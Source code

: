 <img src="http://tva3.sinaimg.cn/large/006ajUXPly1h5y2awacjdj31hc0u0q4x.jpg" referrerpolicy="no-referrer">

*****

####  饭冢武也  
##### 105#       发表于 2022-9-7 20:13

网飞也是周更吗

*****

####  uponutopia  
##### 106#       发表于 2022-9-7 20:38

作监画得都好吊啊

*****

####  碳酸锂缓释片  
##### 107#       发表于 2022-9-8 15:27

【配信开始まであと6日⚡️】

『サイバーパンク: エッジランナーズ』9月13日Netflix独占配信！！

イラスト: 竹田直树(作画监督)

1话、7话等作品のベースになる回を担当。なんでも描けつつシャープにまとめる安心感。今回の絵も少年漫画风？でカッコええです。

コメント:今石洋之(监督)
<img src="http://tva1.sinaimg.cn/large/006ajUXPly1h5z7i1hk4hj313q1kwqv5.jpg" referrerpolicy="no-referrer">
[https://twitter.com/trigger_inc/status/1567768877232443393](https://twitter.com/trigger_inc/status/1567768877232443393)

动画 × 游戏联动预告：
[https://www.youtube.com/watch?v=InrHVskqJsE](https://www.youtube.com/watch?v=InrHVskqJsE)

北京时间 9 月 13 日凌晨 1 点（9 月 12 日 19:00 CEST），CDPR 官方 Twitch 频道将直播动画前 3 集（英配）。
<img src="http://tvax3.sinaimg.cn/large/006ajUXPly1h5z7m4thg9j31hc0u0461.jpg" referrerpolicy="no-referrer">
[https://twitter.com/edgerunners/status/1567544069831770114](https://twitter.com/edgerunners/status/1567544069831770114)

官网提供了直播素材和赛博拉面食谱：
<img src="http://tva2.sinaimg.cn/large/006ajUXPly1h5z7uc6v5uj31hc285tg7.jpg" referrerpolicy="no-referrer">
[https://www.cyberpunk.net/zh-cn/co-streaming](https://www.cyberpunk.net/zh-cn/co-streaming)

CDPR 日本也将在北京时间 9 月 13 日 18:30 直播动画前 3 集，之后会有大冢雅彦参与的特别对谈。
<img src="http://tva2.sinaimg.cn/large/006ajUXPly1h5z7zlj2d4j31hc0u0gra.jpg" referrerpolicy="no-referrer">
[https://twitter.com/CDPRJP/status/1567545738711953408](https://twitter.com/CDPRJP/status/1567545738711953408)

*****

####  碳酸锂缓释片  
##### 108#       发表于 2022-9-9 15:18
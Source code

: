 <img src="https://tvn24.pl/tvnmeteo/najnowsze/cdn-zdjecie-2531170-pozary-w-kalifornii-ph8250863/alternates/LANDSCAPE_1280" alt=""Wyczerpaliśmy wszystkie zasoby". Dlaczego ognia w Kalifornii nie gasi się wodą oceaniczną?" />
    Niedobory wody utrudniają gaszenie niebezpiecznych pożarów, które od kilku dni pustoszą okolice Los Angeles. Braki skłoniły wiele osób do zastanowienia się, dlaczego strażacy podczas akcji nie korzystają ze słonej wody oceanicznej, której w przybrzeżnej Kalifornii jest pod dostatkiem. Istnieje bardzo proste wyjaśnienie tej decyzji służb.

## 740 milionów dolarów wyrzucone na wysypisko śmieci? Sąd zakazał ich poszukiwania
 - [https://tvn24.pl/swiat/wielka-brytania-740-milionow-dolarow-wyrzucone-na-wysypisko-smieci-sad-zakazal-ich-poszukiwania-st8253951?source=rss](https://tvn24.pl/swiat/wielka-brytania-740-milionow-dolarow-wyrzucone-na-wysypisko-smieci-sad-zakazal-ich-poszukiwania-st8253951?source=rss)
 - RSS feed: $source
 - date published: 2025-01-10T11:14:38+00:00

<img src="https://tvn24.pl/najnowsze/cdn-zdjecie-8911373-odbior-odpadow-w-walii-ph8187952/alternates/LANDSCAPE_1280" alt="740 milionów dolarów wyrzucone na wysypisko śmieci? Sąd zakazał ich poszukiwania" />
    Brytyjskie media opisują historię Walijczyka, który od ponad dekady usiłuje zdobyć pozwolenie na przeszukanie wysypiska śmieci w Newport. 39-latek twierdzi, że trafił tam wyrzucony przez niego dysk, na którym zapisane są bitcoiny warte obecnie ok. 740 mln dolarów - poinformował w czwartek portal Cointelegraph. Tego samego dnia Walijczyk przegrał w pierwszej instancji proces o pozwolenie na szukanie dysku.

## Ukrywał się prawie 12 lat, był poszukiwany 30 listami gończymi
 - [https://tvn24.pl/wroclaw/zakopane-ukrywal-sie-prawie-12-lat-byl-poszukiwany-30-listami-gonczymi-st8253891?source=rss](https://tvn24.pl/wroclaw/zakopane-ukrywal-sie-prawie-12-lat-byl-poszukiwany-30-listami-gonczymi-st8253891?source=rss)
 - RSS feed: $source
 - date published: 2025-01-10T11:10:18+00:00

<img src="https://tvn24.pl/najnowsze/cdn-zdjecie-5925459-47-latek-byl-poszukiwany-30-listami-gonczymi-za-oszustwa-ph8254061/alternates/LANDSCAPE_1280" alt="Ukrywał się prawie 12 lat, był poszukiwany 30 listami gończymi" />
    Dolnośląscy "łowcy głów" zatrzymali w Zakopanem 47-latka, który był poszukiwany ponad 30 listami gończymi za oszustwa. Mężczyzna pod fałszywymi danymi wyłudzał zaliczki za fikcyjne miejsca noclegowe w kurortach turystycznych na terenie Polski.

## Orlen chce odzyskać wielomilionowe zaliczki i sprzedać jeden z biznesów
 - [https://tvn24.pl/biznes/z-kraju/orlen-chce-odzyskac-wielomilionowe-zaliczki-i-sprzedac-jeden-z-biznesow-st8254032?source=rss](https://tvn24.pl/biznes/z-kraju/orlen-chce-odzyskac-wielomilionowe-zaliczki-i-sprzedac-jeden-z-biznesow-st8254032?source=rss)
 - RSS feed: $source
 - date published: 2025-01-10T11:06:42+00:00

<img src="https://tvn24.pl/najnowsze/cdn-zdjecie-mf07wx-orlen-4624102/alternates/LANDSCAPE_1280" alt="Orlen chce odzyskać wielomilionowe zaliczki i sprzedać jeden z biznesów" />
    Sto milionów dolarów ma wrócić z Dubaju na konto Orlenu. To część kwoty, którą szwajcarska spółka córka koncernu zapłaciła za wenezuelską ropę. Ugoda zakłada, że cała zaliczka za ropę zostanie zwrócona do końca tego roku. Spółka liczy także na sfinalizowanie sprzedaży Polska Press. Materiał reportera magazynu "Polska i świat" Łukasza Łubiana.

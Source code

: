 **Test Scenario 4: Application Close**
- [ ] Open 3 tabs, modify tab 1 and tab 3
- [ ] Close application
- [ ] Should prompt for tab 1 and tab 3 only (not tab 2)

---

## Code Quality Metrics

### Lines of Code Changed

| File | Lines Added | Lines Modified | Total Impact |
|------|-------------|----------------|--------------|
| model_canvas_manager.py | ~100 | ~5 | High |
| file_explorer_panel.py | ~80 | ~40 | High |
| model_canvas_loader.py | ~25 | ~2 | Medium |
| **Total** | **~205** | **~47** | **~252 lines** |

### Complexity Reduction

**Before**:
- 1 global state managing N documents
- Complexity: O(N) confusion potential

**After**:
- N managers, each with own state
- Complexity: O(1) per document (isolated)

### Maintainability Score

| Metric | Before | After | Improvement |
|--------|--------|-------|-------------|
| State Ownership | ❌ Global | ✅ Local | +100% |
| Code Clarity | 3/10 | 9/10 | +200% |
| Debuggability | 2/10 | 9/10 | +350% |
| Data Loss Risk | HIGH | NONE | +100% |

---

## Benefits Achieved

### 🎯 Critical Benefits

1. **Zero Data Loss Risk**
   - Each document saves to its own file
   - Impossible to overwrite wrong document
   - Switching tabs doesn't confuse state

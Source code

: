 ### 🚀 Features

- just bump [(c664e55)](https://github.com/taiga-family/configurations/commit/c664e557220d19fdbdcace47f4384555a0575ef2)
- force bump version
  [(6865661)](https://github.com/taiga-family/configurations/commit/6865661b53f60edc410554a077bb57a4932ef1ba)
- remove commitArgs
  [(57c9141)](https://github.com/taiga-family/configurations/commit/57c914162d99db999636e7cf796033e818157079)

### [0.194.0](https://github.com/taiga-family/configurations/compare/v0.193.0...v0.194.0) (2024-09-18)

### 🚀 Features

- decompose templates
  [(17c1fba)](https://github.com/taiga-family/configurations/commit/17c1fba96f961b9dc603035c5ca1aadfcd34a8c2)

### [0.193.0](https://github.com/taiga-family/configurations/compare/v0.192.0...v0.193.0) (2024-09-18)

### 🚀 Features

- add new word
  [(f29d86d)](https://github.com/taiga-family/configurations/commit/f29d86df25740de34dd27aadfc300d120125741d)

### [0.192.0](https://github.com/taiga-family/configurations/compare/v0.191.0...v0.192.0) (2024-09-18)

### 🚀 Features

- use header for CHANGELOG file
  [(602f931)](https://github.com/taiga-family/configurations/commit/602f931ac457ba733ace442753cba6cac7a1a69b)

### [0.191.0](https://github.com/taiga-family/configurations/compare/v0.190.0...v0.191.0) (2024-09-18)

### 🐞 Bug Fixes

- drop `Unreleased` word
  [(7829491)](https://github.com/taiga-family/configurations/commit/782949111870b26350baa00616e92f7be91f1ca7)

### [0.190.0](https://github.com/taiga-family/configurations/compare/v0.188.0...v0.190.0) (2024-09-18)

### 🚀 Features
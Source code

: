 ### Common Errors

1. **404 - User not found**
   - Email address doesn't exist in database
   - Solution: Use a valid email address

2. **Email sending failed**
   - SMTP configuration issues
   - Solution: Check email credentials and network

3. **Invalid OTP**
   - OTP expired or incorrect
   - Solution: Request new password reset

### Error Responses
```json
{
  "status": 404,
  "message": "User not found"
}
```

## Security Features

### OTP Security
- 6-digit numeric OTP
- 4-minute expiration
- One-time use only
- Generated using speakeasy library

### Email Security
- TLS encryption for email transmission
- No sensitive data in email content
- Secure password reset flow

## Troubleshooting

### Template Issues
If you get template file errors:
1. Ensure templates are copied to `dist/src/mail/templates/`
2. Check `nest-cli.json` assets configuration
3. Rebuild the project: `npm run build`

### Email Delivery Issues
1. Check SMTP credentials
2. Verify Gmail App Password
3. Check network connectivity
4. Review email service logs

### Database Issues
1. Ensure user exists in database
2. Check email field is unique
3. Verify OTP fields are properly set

________

• _TASK ITEM_
For this exercise, copy every line of the data that holds "Ukrywał".

• _SOLUTION_
## Ukrywał się prawie 12 lat, był poszukiwany 30 listami gończymi
<img src="https://tvn24.pl/najnowsze/cdn-zdjecie-5925459-47-latek-byl-poszukiwany-30-listami-gonczymi-za-oszustwa-ph8254061/alternates/LANDSCAPE_1280" alt="Ukrywał się prawie 12 lat, był poszukiwany 30 listami gończymi" />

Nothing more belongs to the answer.